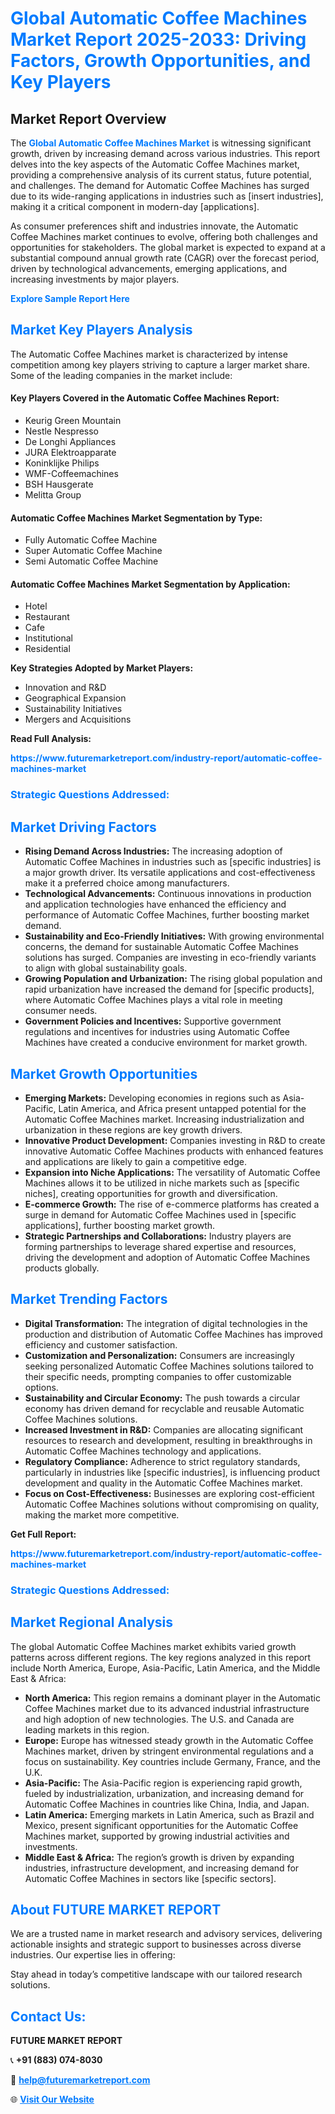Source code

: <h1 style="color: #007BFF;">Global Automatic Coffee Machines Market Report 2025-2033: Driving Factors, Growth Opportunities, and Key Players</h1>

<section id="overview">
<h2>Market Report Overview</h2>
<p>The <a href="https://www.futuremarketreport.com/industry-report/automatic-coffee-machines-market" style="color: #007BFF; text-decoration: none;"><strong>Global Automatic Coffee Machines Market</strong></a> is witnessing significant growth, driven by increasing demand across various industries. This report delves into the key aspects of the Automatic Coffee Machines market, providing a comprehensive analysis of its current status, future potential, and challenges. The demand for Automatic Coffee Machines has surged due to its wide-ranging applications in industries such as [insert industries], making it a critical component in modern-day [applications].</p>
<p>As consumer preferences shift and industries innovate, the Automatic Coffee Machines market continues to evolve, offering both challenges and opportunities for stakeholders. The global market is expected to expand at a substantial compound annual growth rate (CAGR) over the forecast period, driven by technological advancements, emerging applications, and increasing investments by major players.</p>
</section>

<section id="overview">
<p><a href="https://www.futuremarketreport.com/request-sample/reportId=54239" style="color: #007BFF; text-decoration: none;"><strong>Explore Sample Report Here</strong></a></p>
</section>

<section id="key-players">
<h2 style="color: #007BFF;">Market Key Players Analysis</h2>
<p>The Automatic Coffee Machines market is characterized by intense competition among key players striving to capture a larger market share. Some of the leading companies in the market include:</p>
<h4>Key Players Covered in the Automatic Coffee Machines Report:</h4>
<ul><li>Keurig Green Mountain</li><li>Nestle Nespresso</li><li>De Longhi Appliances</li><li>JURA Elektroapparate</li><li>Koninklijke Philips</li><li>WMF-Coffeemachines</li><li>BSH Hausgerate</li><li>Melitta Group</li></ul>
<h4>Automatic Coffee Machines Market Segmentation by Type:</h4>
<ul><li>Fully Automatic Coffee Machine</li><li>Super Automatic Coffee Machine</li><li>Semi Automatic Coffee Machine</li></ul>

<h4>Automatic Coffee Machines Market Segmentation by Application:</h4>
<ul><li>Hotel</li><li>Restaurant</li><li>Cafe</li><li>Institutional</li><li>Residential</li></ul>
<p><strong>Key Strategies Adopted by Market Players:</strong></p>
<ul>
<li>Innovation and R&D</li>
<li>Geographical Expansion</li>
<li>Sustainability Initiatives</li>
<li>Mergers and Acquisitions</li>
</ul>
</section>

<section>
<p><strong>Read Full Analysis: </strong></p><a href="https://www.futuremarketreport.com/industry-report/automatic-coffee-machines-market" style="color: #007BFF; text-decoration: none;"><strong>https://www.futuremarketreport.com/industry-report/automatic-coffee-machines-market</strong></a>
<h3 style="color: #007BFF;">Strategic Questions Addressed:</h3>
</section>

<section id="driving-factors">
<h2 style="color: #007BFF;">Market Driving Factors</h2>
<ul>
<li><strong>Rising Demand Across Industries:</strong> The increasing adoption of Automatic Coffee Machines in industries such as [specific industries] is a major growth driver. Its versatile applications and cost-effectiveness make it a preferred choice among manufacturers.</li>
<li><strong>Technological Advancements:</strong> Continuous innovations in production and application technologies have enhanced the efficiency and performance of Automatic Coffee Machines, further boosting market demand.</li>
<li><strong>Sustainability and Eco-Friendly Initiatives:</strong> With growing environmental concerns, the demand for sustainable Automatic Coffee Machines solutions has surged. Companies are investing in eco-friendly variants to align with global sustainability goals.</li>
<li><strong>Growing Population and Urbanization:</strong> The rising global population and rapid urbanization have increased the demand for [specific products], where Automatic Coffee Machines plays a vital role in meeting consumer needs.</li>
<li><strong>Government Policies and Incentives:</strong> Supportive government regulations and incentives for industries using Automatic Coffee Machines have created a conducive environment for market growth.</li>
</ul>
</section>

<section id="growth-opportunities">
<h2 style="color: #007BFF;">Market Growth Opportunities</h2>
<ul>
<li><strong>Emerging Markets:</strong> Developing economies in regions such as Asia-Pacific, Latin America, and Africa present untapped potential for the Automatic Coffee Machines market. Increasing industrialization and urbanization in these regions are key growth drivers.</li>
<li><strong>Innovative Product Development:</strong> Companies investing in R&D to create innovative Automatic Coffee Machines products with enhanced features and applications are likely to gain a competitive edge.</li>
<li><strong>Expansion into Niche Applications:</strong> The versatility of Automatic Coffee Machines allows it to be utilized in niche markets such as [specific niches], creating opportunities for growth and diversification.</li>
<li><strong>E-commerce Growth:</strong> The rise of e-commerce platforms has created a surge in demand for Automatic Coffee Machines used in [specific applications], further boosting market growth.</li>
<li><strong>Strategic Partnerships and Collaborations:</strong> Industry players are forming partnerships to leverage shared expertise and resources, driving the development and adoption of Automatic Coffee Machines products globally.</li>
</ul>
</section>

<section id="trending-factors">
<h2 style="color: #007BFF;">Market Trending Factors</h2>
<ul>
<li><strong>Digital Transformation:</strong> The integration of digital technologies in the production and distribution of Automatic Coffee Machines has improved efficiency and customer satisfaction.</li>
<li><strong>Customization and Personalization:</strong> Consumers are increasingly seeking personalized Automatic Coffee Machines solutions tailored to their specific needs, prompting companies to offer customizable options.</li>
<li><strong>Sustainability and Circular Economy:</strong> The push towards a circular economy has driven demand for recyclable and reusable Automatic Coffee Machines solutions.</li>
<li><strong>Increased Investment in R&D:</strong> Companies are allocating significant resources to research and development, resulting in breakthroughs in Automatic Coffee Machines technology and applications.</li>
<li><strong>Regulatory Compliance:</strong> Adherence to strict regulatory standards, particularly in industries like [specific industries], is influencing product development and quality in the Automatic Coffee Machines market.</li>
<li><strong>Focus on Cost-Effectiveness:</strong> Businesses are exploring cost-efficient Automatic Coffee Machines solutions without compromising on quality, making the market more competitive.</li>
</ul>
</section>

<section>
<p><strong>Get Full Report: </strong></p><a href="https://www.futuremarketreport.com/industry-report/automatic-coffee-machines-market" style="color: #007BFF; text-decoration: none;"><strong>https://www.futuremarketreport.com/industry-report/automatic-coffee-machines-market</strong></a>
<h3 style="color: #007BFF;">Strategic Questions Addressed:</h3>
</section>


<section id="regional-analysis">
<h2 style="color: #007BFF;">Market Regional Analysis</h2>
<p>The global Automatic Coffee Machines market exhibits varied growth patterns across different regions. The key regions analyzed in this report include North America, Europe, Asia-Pacific, Latin America, and the Middle East & Africa:</p>
<ul>
<li><strong>North America:</strong> This region remains a dominant player in the Automatic Coffee Machines market due to its advanced industrial infrastructure and high adoption of new technologies. The U.S. and Canada are leading markets in this region.</li>
<li><strong>Europe:</strong> Europe has witnessed steady growth in the Automatic Coffee Machines market, driven by stringent environmental regulations and a focus on sustainability. Key countries include Germany, France, and the U.K.</li>
<li><strong>Asia-Pacific:</strong> The Asia-Pacific region is experiencing rapid growth, fueled by industrialization, urbanization, and increasing demand for Automatic Coffee Machines in countries like China, India, and Japan.</li>
<li><strong>Latin America:</strong> Emerging markets in Latin America, such as Brazil and Mexico, present significant opportunities for the Automatic Coffee Machines market, supported by growing industrial activities and investments.</li>
<li><strong>Middle East & Africa:</strong> The region’s growth is driven by expanding industries, infrastructure development, and increasing demand for Automatic Coffee Machines in sectors like [specific sectors].</li>
</ul>
</section>

<footer>
<h2 style="color: #007BFF;">About FUTURE MARKET REPORT</h2>
<p>We are a trusted name in market research and advisory services, delivering actionable insights and strategic support to businesses across diverse industries. Our expertise lies in offering:</p>

<p>Stay ahead in today’s competitive landscape with our tailored research solutions.</p>

<h2 style="color: #007BFF;">Contact Us:</h2>
<p><strong>FUTURE MARKET REPORT</strong></p>
<p>📞 <strong>+91 (883) 074-8030</strong></p>
<p>📧 <strong><a href="mailto:help@futuremarketreport.com" style="color: #007BFF;">help@futuremarketreport.com</a></strong></p>
<p>🌐 <strong><a href="https://www.futuremarketreport.com/" style="color: #007BFF;">Visit Our Website</a></strong></p>
</footer>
------------------------------------
-- TASK STATEMENT --
Look through the entries above. Copy out every line holding the word "Initiatives".

-- TASK RESPONSE --
<li>Sustainability Initiatives</li>
<li><strong>Sustainability and Eco-Friendly Initiatives:</strong> With growing environmental concerns, the demand for sustainable Automatic Coffee Machines solutions has surged. Companies are investing in eco-friendly variants to align with global sustainability goals.</li>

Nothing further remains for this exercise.